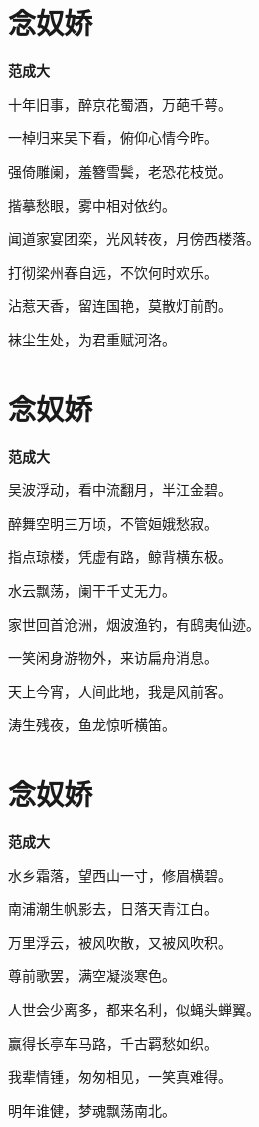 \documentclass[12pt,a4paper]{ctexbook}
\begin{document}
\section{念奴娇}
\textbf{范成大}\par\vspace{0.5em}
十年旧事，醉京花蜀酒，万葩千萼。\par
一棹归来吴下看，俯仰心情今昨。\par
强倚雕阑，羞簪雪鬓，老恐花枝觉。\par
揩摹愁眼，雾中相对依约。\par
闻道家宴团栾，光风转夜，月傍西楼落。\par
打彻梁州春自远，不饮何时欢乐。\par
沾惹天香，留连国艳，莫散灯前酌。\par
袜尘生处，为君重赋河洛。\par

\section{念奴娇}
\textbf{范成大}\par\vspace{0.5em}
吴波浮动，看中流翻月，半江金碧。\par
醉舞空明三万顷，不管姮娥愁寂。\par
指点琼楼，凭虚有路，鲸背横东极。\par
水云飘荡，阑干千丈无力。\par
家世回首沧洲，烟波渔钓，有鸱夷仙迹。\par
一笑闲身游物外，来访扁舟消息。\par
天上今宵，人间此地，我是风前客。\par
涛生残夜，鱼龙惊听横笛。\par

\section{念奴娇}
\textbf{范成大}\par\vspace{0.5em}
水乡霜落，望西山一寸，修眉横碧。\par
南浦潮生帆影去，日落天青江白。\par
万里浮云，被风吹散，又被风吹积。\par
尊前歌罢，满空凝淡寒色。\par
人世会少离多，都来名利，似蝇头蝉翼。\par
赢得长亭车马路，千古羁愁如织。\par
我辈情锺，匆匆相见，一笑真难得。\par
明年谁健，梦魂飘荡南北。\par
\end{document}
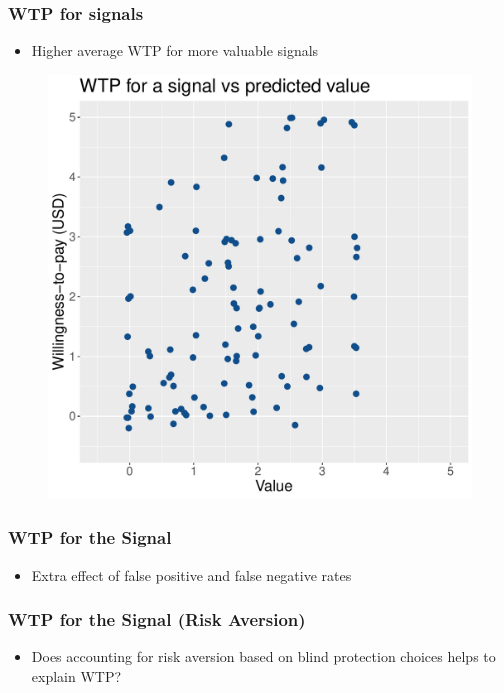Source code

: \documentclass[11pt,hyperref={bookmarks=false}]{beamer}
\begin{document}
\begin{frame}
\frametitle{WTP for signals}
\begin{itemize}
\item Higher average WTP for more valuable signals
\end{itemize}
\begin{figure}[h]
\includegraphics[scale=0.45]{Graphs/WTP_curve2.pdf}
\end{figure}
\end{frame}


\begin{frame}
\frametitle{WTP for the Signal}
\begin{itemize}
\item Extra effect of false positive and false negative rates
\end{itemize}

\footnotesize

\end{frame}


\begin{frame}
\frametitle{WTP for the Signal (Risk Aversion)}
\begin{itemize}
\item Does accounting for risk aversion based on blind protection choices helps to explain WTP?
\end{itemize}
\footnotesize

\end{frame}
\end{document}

Exercise brief
Reproduce each line from the data that has "signals" in it.

Exercise solution
\frametitle{WTP for signals}
\item Higher average WTP for more valuable signals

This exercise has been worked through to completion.